I have seen a Cisco router with 17 years of uptime in an internet exchange in Canada.

[–] NocturnalEngineer@lemmy.world 12 points 1 year ago (1 children)

Who needs security patching or maintenance support anyway.

[–] elbarto777@lemmy.world 9 points 1 year ago (1 children)

Who said it was connected to the internet?

[–] Fox@pawb.social -1 points 1 year ago (1 children)

Who said only internet-facing assets need to be patched?

[–] elbarto777@lemmy.world 9 points 1 year ago (1 children)

Who said it was connected to a network?

[–] Fox@pawb.social 10 points 1 year ago (1 children)

What would be the point of a router not connected to any network?

[–] elbarto777@lemmy.world 3 points 1 year ago (2 children)

I dunno. Development? Ask OP.

[–] Fox@pawb.social 3 points 1 year ago (1 children)

This comment thread is about an unpatched router (probably in production) at a Canadian Internet exchange

[–] elbarto777@lemmy.world 2 points 1 year ago (2 children)

I have seen a Cisco router with 17 years of uptime in an internet exchange in Canada.

What's an internet exchange in this context? I thought it meant an online forum.

[–] maryjayjay@lemmy.world 3 points 1 year ago (1 children)

Probably a co-lo where different carriers peer.

[–] elbarto777@lemmy.world 1 points 1 year ago

Got it. Thanks for explaining.

[–] Evotech@lemmy.world 2 points 1 year ago (1 children)

Developing for a 17 year old router

[–] elbarto777@lemmy.world 1 points 1 year ago (1 children)

Bro. There are people who are developing in Cobol for 50 year old systems.

There are games still being released for the original, 80s-era Nintendo.

So.... yeah. Unlikely? Sure. Impossible? Nope.

[–] Evotech@lemmy.world -1 points 1 year ago (1 children)

It's not running on 50 year old hardware I can guarantee you that

[–] elbarto777@lemmy.world 1 points 1 year ago

Uh, yeah, we established that a couple of comments ago. My point is that if people today still develop for 50-year-old hardware, it's not unreasonable to think that they could be developing for 17 year old hardware.

Frankly, I'm already bored with this conversation.
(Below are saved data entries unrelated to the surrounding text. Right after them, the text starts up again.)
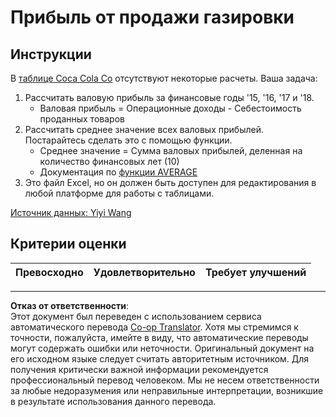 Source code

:<!--
CO_OP_TRANSLATOR_METADATA:
{
  "original_hash": "f824bfdb8b12d33293913f76f5c787c5",
  "translation_date": "2025-08-27T08:41:22+00:00",
  "source_file": "2-Working-With-Data/06-non-relational/assignment.md",
  "language_code": "ru"
}
-->
# Прибыль от продажи газировки

## Инструкции

В [таблице Coca Cola Co](../../../../2-Working-With-Data/06-non-relational/CocaColaCo.xlsx) отсутствуют некоторые расчеты. Ваша задача:

1. Рассчитать валовую прибыль за финансовые годы '15, '16, '17 и '18.
    - Валовая прибыль = Операционные доходы - Себестоимость проданных товаров
1. Рассчитать среднее значение всех валовых прибылей. Постарайтесь сделать это с помощью функции.
    - Среднее значение = Сумма валовых прибылей, деленная на количество финансовых лет (10)
    - Документация по [функции AVERAGE](https://support.microsoft.com/en-us/office/average-function-047bac88-d466-426c-a32b-8f33eb960cf6)
1. Это файл Excel, но он должен быть доступен для редактирования в любой платформе для работы с таблицами.

[Источник данных: Yiyi Wang](https://www.kaggle.com/yiyiwang0826/cocacola-excel)

## Критерии оценки

Превосходно | Удовлетворительно | Требует улучшений
--- | --- | ---

---

**Отказ от ответственности**:  
Этот документ был переведен с использованием сервиса автоматического перевода [Co-op Translator](https://github.com/Azure/co-op-translator). Хотя мы стремимся к точности, пожалуйста, имейте в виду, что автоматические переводы могут содержать ошибки или неточности. Оригинальный документ на его исходном языке следует считать авторитетным источником. Для получения критически важной информации рекомендуется профессиональный перевод человеком. Мы не несем ответственности за любые недоразумения или неправильные интерпретации, возникшие в результате использования данного перевода. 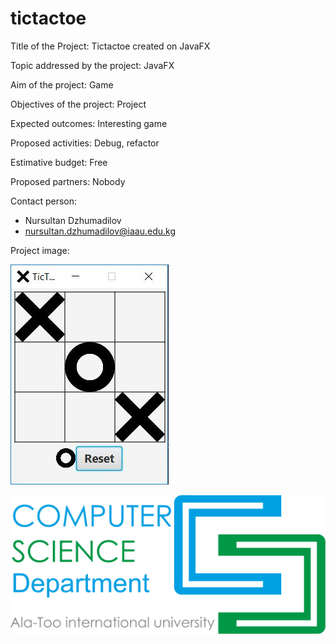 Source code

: # tictactoe

Title of the Project: Tictactoe created on JavaFX

Topic addressed by the project: JavaFX

Aim of the project: Game

Objectives of the project: Project 

Expected outcomes: Interesting game

Proposed activities: Debug, refactor

Estimative budget: Free

Proposed partners: Nobody

Contact person:
- Nursultan Dzhumadilov
- nursultan.dzhumadilov@iaau.edu.kg

Project image:

![Image of project](https://github.com/AsuraNur/tictactoe/blob/master/img.JPG)

![Image of project](https://github.com/AsuraNur/tictactoe/blob/master/cs.png)
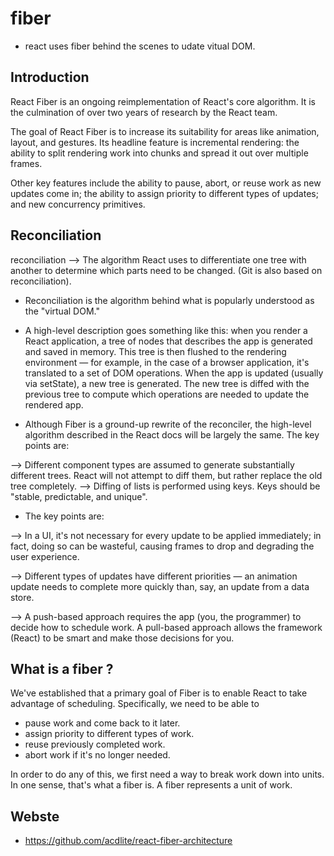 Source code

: # fiber
- react uses fiber behind the scenes to udate vitual DOM.

## Introduction 
React Fiber is an ongoing reimplementation of React's core algorithm. It is the culmination of over two years of research by the React team.

The goal of React Fiber is to increase its suitability for areas like animation, layout, and gestures. Its headline feature is incremental rendering: the ability to split rendering work into chunks and spread it out over multiple frames.

Other key features include the ability to pause, abort, or reuse work as new updates come in; the ability to assign priority to different types of updates; and new concurrency primitives.

## Reconciliation
reconciliation  --> 
The algorithm React uses to differentiate one tree with another to determine which parts need to be changed.
(Git is also based on reconciliation).

- Reconciliation is the algorithm behind what is popularly understood as the "virtual DOM."

- A high-level description goes something like this: when you render a React application, a tree of nodes that describes the app is generated and saved in memory. This tree is then flushed to the rendering environment — for example, in the case of a browser application, it's translated to a set of DOM operations. When the app is updated (usually via setState), a new tree is generated. The new tree is diffed with the previous tree to compute which operations are needed to update the rendered app.

- Although Fiber is a ground-up rewrite of the reconciler, the high-level algorithm described in the React docs will be largely the same. The key points are:

--> Different component types are assumed to generate substantially different trees. React will not attempt to diff them, but rather replace the old tree completely.
--> Diffing of lists is performed using keys. Keys should be "stable, predictable, and unique".


- The key points are:

--> In a UI, it's not necessary for every update to be applied immediately; in fact, doing so can be wasteful, causing frames to drop and degrading the user experience.

--> Different types of updates have different priorities — an animation update needs to complete more quickly than, say, an update from a data store.

--> A push-based approach requires the app (you, the programmer) to decide how to schedule work. A pull-based approach allows the framework (React) to be smart and make those decisions for you.


## What is a fiber ?
We've established that a primary goal of Fiber is to enable React to take advantage of scheduling. Specifically, we need to be able to

- pause work and come back to it later.
- assign priority to different types of work.
- reuse previously completed work.
- abort work if it's no longer needed.

In order to do any of this, we first need a way to break work down into units. In one sense, that's what a fiber is. A fiber represents a unit of work.

## Webste 
- https://github.com/acdlite/react-fiber-architecture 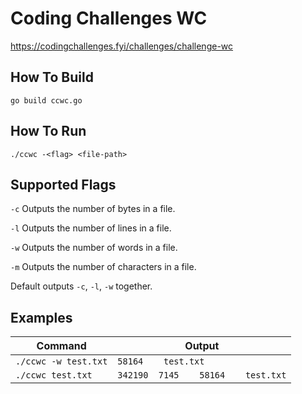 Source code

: # Coding Challenges WC #

https://codingchallenges.fyi/challenges/challenge-wc

## How To Build ##

`go build ccwc.go`

## How To Run ##

`./ccwc -<flag> <file-path>`

## Supported Flags ##

`-c` Outputs the number of bytes in a file. 

`-l` Outputs the number of lines in a file.

`-w` Outputs the number of words in a file.

`-m` Outputs the number of characters in a file.

Default outputs `-c`, `-l`, `-w` together. 

## Examples ##

| Command | Output |
| ----------- | ----------- | 
| `./ccwc -w test.txt` | `58164    test.txt` |
| `./ccwc test.txt`    | `342190  7145    58164    test.txt` |






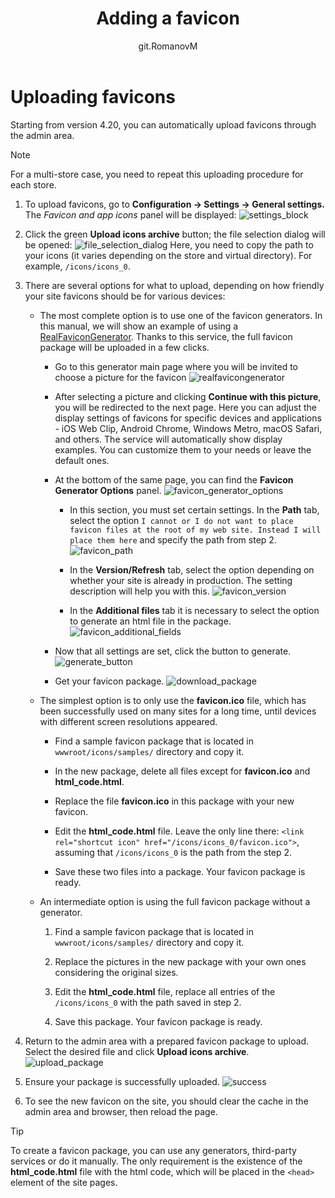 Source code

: ﻿---
title: Adding a favicon
uid: en/getting-started/design-your-store/adding-a-favicon
author: git.RomanovM
contributors: git.rajupaladiya, git.DmitriyKulagin, git.mariannk
---

# Uploading favicons

Starting from version 4.20, you can automatically upload favicons through the admin area.

> [!NOTE]
> 
> For a multi-store case, you need to repeat this uploading procedure for each store.

1. To upload favicons, go to **Configuration → Settings → General settings.** The *Favicon and app icons* panel will be displayed: 
![settings_block](_static/adding-a-favicon/settings_block.png)

1. Click the green **Upload icons archive** button; the file selection dialog will be opened: ![file_selection_dialog](_static/adding-a-favicon/file_selection_dialog.png) Here, you need to copy the path to your icons (it varies depending on the store and virtual directory). For example, `/icons/icons_0`.

1. There are several options for what to upload, depending on how friendly your site favicons should be for various devices:

   - The most complete option is to use one of the favicon generators. In this manual, we will show an example of using a [RealFaviconGenerator](https://realfavicongenerator.net/). Thanks to this service, the full favicon package will be uploaded in a few clicks.

      * Go to this generator main page where you will be invited to choose a picture for the favicon 
      ![realfavicongenerator](_static/adding-a-favicon/realfavicongenerator.png)

      * After selecting a picture and clicking **Continue with this picture**, you will be redirected to the next page. Here you can adjust the display settings of favicons for specific devices and applications - iOS Web Clip, Android Chrome, Windows Metro, macOS Safari, and others. The service will automatically show display examples. You can customize them to your needs or leave the default ones.

      * At the bottom of the same page, you can find the **Favicon Generator Options** panel. 
      ![favicon_generator_options](_static/adding-a-favicon/favicon_generator_options.png)

         - In this section, you must set certain settings. In the **Path** tab, select the option `I cannot or I do not want to place favicon files at the root of my web site. Instead I will place them here` and specify the path from step 2. ![favicon_path](_static/adding-a-favicon/favicon_path.png)

         - In the **Version/Refresh** tab, select the option depending on whether your site is already in production. The setting description will help you with this. ![favicon_version](_static/adding-a-favicon/favicon_version.png)

         - In the **Additional files** tab it is necessary to select the option to generate an html file in the package. ![favicon_additional_fields](_static/adding-a-favicon/favicon_additional_fields.png)

      * Now that all settings are set, click the button to generate. ![generate_button](_static/adding-a-favicon/generate_button.png)

      * Get your favicon package. ![download_package](_static/adding-a-favicon/download_package.png)

   - The simplest option is to only use the **favicon.ico** file, which has been successfully used on many sites for a long time, until devices with different screen resolutions appeared.

      * Find a sample favicon package that is located in `wwwroot/icons/samples/` directory and copy it.

      * In the new package, delete all files except for **favicon.ico** and **html_code.html**.

      * Replace the file **favicon.ico** in this package with your new favicon.

      * Edit the **html_code.html** file. Leave the only line there: `<link rel="shortcut icon" href="/icons/icons_0/favicon.ico">`, assuming that `/icons/icons_0` is the path from the step 2.

      * Save these two files into a package. Your favicon package is ready.

   - An intermediate option is using the full favicon package without a generator.

      1. Find a sample favicon package that is located in `wwwroot/icons/samples/` directory and copy it.

      1. Replace the pictures in the new package with your own ones considering the original sizes.

      1. Edit the **html_code.html** file, replace all entries of the `/icons/icons_0` with the path saved in step 2.

      1. Save this package. Your favicon package is ready.

1. Return to the admin area with a prepared favicon package to upload. Select the desired file and click **Upload icons archive**. ![upload_package](_static/adding-a-favicon/file_selection_dialog.png)

1. Ensure your package is successfully uploaded. ![success](_static/adding-a-favicon/success.png)

1. To see the new favicon on the site, you should clear the cache in the admin area and browser, then reload the page.

> [!TIP]
> 
> To create a favicon package, you can use any generators, third-party services or do it manually. The only requirement is the existence of the **html_code.html** file with the html code, which will be placed in the `<head>` element of the site pages.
Have a nice evening.

[–] netburnr@lemmy.world 21 points 1 year ago (1 children)

Not rebooting for security patches isn't something to be proud of.

[–] evranch@lemmy.ca 4 points 1 year ago

On the other hand, network partitioning and security that means you don't have to reboot an internal device for security patches is something to be proud of.

On my site we have tons of archaic, unpatchable industrial devices.

[–] Napain@lemmy.ml 8 points 1 year ago

I'm tired boss

[–] OR3X@lemm.ee 1 points 1 year ago

I had a old ubuntu file server running on a PIII that ran for 2ish years. I thought that was impressive, but 6 is pretty awesome for non-enterprise grade hardware.